Court Opinion

ID: 3302154
Source: CourtListenerOpinion
Date Created: 2016-07-05 17:18:15.875751+00
Date Added: 2024-06-11T12:29:35.360423
License: Public Domain

I dissent from the order denying a rehearing.
The appellants claimed that the issues raised by their answer were properly triable by jury. When the cause was first entered upon the trial calendar of the superior court there was a controversy between plaintiffs and defendants as to whether it was a court or jury case, and that court, holding with the plaintiffs, marked it as a court case. In that condition it remained on the calendar until, previous cases being disposed of, it was called for trial. The appellants did not then ask for a continuance, but they renewed their demand for a jury trial, supporting their demand by an argument in which they attempted to show that the nature of the issues to be tried entitled them to a jury. Nothing was said about the deposit of a jury fee, and it is perfectly manifest from the record that the rule of the superior court in respect to that matter was never considered as having any bearing upon the point to be decided. The ruling of the court denying a jury trial was based simply and solely upon the ground that the defendants were not entitled to a jury, and, this ruling being made, it would have been a perfectly vain and useless act to deposit or tender the jury fee. The rule merely requires the jury fee to be deposited by the party demanding a jury before the commencement of the trial, and if a jury *Page 642 
trial is denied in advance the rule can have no operation. Besides, the party making the demand has all the time before the commencement of the trial to make his deposit. Here, when the demand was made, there was no jury in attendance, and the trial by the court to which the defendants were forced began and ended before it was possible for a jury trial to have commenced. For these reasons I think the failure of defendants to deposit or offer the jury fee is no answer to their position.

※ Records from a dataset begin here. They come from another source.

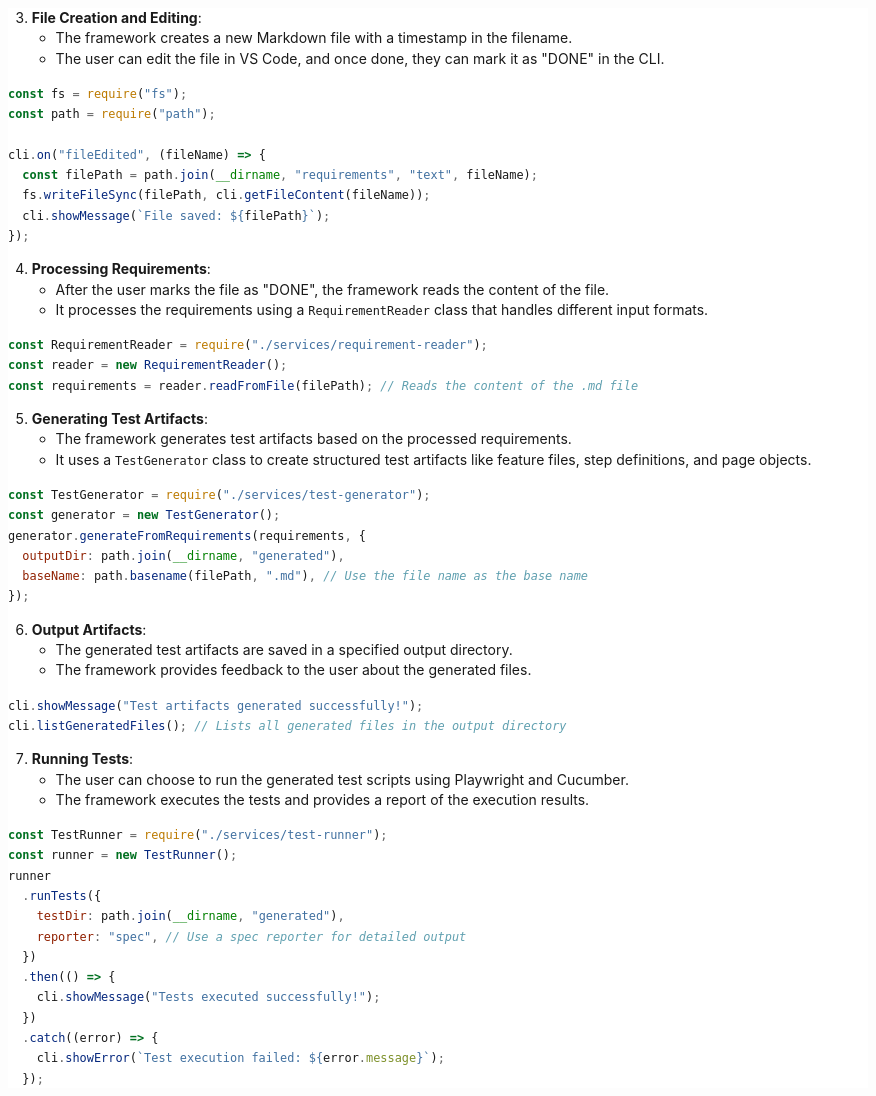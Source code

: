 3. **File Creation and Editing**:
   - The framework creates a new Markdown file with a timestamp in the filename.
   - The user can edit the file in VS Code, and once done, they can mark it as "DONE" in the CLI.

```javascript
const fs = require("fs");
const path = require("path");

cli.on("fileEdited", (fileName) => {
  const filePath = path.join(__dirname, "requirements", "text", fileName);
  fs.writeFileSync(filePath, cli.getFileContent(fileName));
  cli.showMessage(`File saved: ${filePath}`);
});
```

4. **Processing Requirements**:
   - After the user marks the file as "DONE", the framework reads the content of the file.
   - It processes the requirements using a `RequirementReader` class that handles different input formats.

```javascript
const RequirementReader = require("./services/requirement-reader");
const reader = new RequirementReader();
const requirements = reader.readFromFile(filePath); // Reads the content of the .md file
```

5. **Generating Test Artifacts**:
   - The framework generates test artifacts based on the processed requirements.
   - It uses a `TestGenerator` class to create structured test artifacts like feature files, step definitions, and page objects.

```javascript
const TestGenerator = require("./services/test-generator");
const generator = new TestGenerator();
generator.generateFromRequirements(requirements, {
  outputDir: path.join(__dirname, "generated"),
  baseName: path.basename(filePath, ".md"), // Use the file name as the base name
});
```

6. **Output Artifacts**:
   - The generated test artifacts are saved in a specified output directory.
   - The framework provides feedback to the user about the generated files.

```javascript
cli.showMessage("Test artifacts generated successfully!");
cli.listGeneratedFiles(); // Lists all generated files in the output directory
```

7. **Running Tests**:
   - The user can choose to run the generated test scripts using Playwright and Cucumber.
   - The framework executes the tests and provides a report of the execution results.

```javascript
const TestRunner = require("./services/test-runner");
const runner = new TestRunner();
runner
  .runTests({
    testDir: path.join(__dirname, "generated"),
    reporter: "spec", // Use a spec reporter for detailed output
  })
  .then(() => {
    cli.showMessage("Tests executed successfully!");
  })
  .catch((error) => {
    cli.showError(`Test execution failed: ${error.message}`);
  });
```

It is quite as clear that they did not waive their right to a jury by any of the proceedings referred to in the Department opinion. There can be no waiver of a jury except in one of the three modes enumerated in section 631 of the Code of Civil Procedure. (Swasey v. Adair, 88 Cal. 179, 183; Biggs v. Lloyd,70 Cal. 447.)
If these conclusions are correct, the appeal has been disposed of by an erroneous decision, of the only point considered in the opinion of the Department, and the serious and important question in the case — the question decided in the superior court and the question most elaborately argued by counsel here — is left untouched. I think it called for a decision, and that the appeal should not have been disposed of without a decision.